Senate debates
Wednesday, 4 March 2026
Business
Rearrangement
10:32 am
Katy Gallagher (ACT, Australian Labor Party, Minister for the Public Service) Share this | Hansard source
I welcome the opportunity to talk about orders for the production of documents and the way that they are being used in the chamber. I think it requires going back and having a look at what has happened, and I've spoken about that in the chamber before.
In the past, in the early years of the Senate, orders for production of documents were used sparingly, and for a period of time in the sixties, seventies and eighties they weren't used at all. In 2006, there was one that passed the Senate. It was seen as the most significant power available to the Senate to call for documents. As Senator Wong just said, that has changed. It's changed most dramatically in this parliamentary term, where, on Monday, we had 32 orders for production of documents in one day.

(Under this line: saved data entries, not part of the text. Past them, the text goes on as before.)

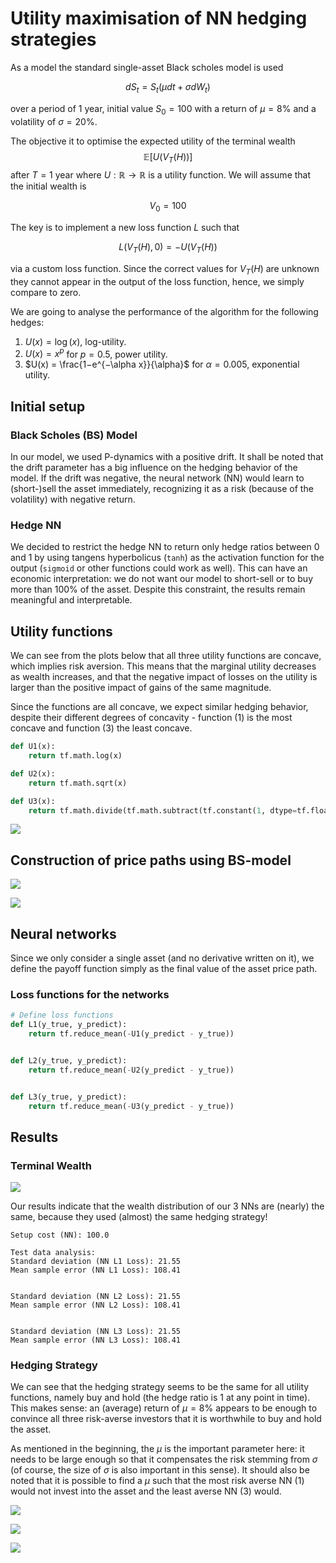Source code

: # Utility maximisation of NN hedging strategies

As a model the standard single-asset Black scholes model is used

$$dS_t = S_t(\mu dt + \sigma dW_t)$$

over a period of 1 year, initial value $S_0 = 100$ with a return of $\mu = 8\%$ and a volatility of $\sigma = 20\%$.
 
The objective it to optimise the expected utility of the terminal wealth 
$$\mathbb{E}[U(V_T (H))]$$
after $T = 1$ year where $U : \mathbb{R} \rightarrow \mathbb{R}$ is a utility function. We will assume that the initial wealth is

$$V_0 = 100$$
 
The key is to implement a new loss function $L$ such that

$$
L(V_T(H), 0) = −U(V_T(H))
$$

via a custom loss function. Since the correct values for $V_T(H)$ are unknown they cannot appear in the output of the loss function, hence, we simply compare to zero.
 
We are going to analyse the performance of the algorithm for the following hedges:
1. $U(x) = \log(x)$, log-utility.
2. $U(x) = x^p$ for $p = 0.5,$ power utility.
3. $U(x) = \frac{1−e^{−\alpha x}}{\alpha}$ for $\alpha = 0.005$, exponential utility.


## Initial setup

### Black Scholes (BS) Model

In our model, we used P-dynamics with a positive drift. It shall be noted that the drift parameter has a big influence on the hedging behavior of the model. If the drift was negative, the neural network (NN) would learn to (short-)sell the asset immediately, recognizing it as a risk (because of the volatility) with negative return.

### Hedge NN

We decided to restrict the hedge NN to return only hedge ratios between 0 and 1 by using tangens hyperbolicus (`tanh`) as the activation function for the output (`sigmoid` or other functions could work as well). This can have an economic interpretation: we do not want our model to short-sell or to buy more than 100% of the asset. Despite this constraint, the results remain meaningful and interpretable.

## Utility functions

We can see from the plots below that all three utility functions are concave, which implies risk aversion. This means that the marginal utility decreases as wealth increases, and that the negative impact of losses on the utility is larger than the positive impact of gains of the same magnitude.

Since the functions are all concave, we expect similar hedging behavior, despite their different degrees of concavity - function (1) is the most concave and function (3) the least concave.

```python
def U1(x):
    return tf.math.log(x)

def U2(x):
    return tf.math.sqrt(x)

def U3(x):
    return tf.math.divide(tf.math.subtract(tf.constant(1, dtype=tf.float32), tf.math.exp(tf.math.multiply(tf.constant(-0.005, dtype=tf.float32), x))), tf.constant(0.005, dtype=tf.float32))
```

![](out/fig1.png)


## Construction of price paths using BS-model

![](out/fig2.png)

![](out/fig3.png)

## Neural networks

Since we only consider a single asset (and no derivative written on it), we define the payoff function simply as the final value of the asset price path.

### Loss functions for the networks

```python
# Define loss functions
def L1(y_true, y_predict):
    return tf.reduce_mean(-U1(y_predict - y_true))


def L2(y_true, y_predict):
    return tf.reduce_mean(-U2(y_predict - y_true))


def L3(y_true, y_predict):
    return tf.reduce_mean(-U3(y_predict - y_true))
```

## Results

### Terminal Wealth

![](out/fig4.png)

Our results indicate that the wealth distribution of our 3 NNs are (nearly) the same, because they used (almost) the same hedging strategy!

```
Setup cost (NN): 100.0

Test data analysis:
Standard deviation (NN L1 Loss): 21.55
Mean sample error (NN L1 Loss): 108.41


Standard deviation (NN L2 Loss): 21.55
Mean sample error (NN L2 Loss): 108.41


Standard deviation (NN L3 Loss): 21.55
Mean sample error (NN L3 Loss): 108.41
```

### Hedging Strategy

We can see that the hedging strategy seems to be the same for all utility functions, namely buy and hold (the hedge ratio is 1 at any point in time). This makes sense: an (average) return of $\mu=8$\% appears to be enough to convince all three risk-averse investors that it is worthwhile to buy and hold the asset.

As mentioned in the beginning, the $\mu$ is the important parameter here: it needs to be large enough so that it compensates the risk stemming from $\sigma$ (of course, the size of $\sigma$ is also important in this sense). It should also be noted that it is possible to find a $\mu$ such that the most risk averse NN (1) would not invest into the asset and the least averse NN (3) would.

![](out/fig5.png)

![](out/fig6.png)

![](out/fig7.png)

If we think back to how they were handled, and it was the way that the opposition used to handle it when they were in government—not when there were that many—the practice was to let orders of production through, which was the approach that we took for a period of time. Then we were criticised and misrepresented by the Senate saying, 'Everyone has agreed to this order for the production of documents, and they are not complying.' So we decided that, yes, we would put our vote on the record every single time we did not agree with an order for the production of documents and have that recorded as a division—as is our right. That was so it could be very clear that, while the rest of the Senate was deciding that documents that had already been published online should be produced for the Senate or documents that maybe covered 130,000 documents should be provided tomorrow, we didn't agree with that. That is why we're dividing and that is why we're amending. We have every single right to do so, just as all of you have a right to move amendments to anything in this place. We respect that right. But don't come in here and say that this is a problem of the government's making. It is not. It is the way formal business is being misused and abused by the Senate.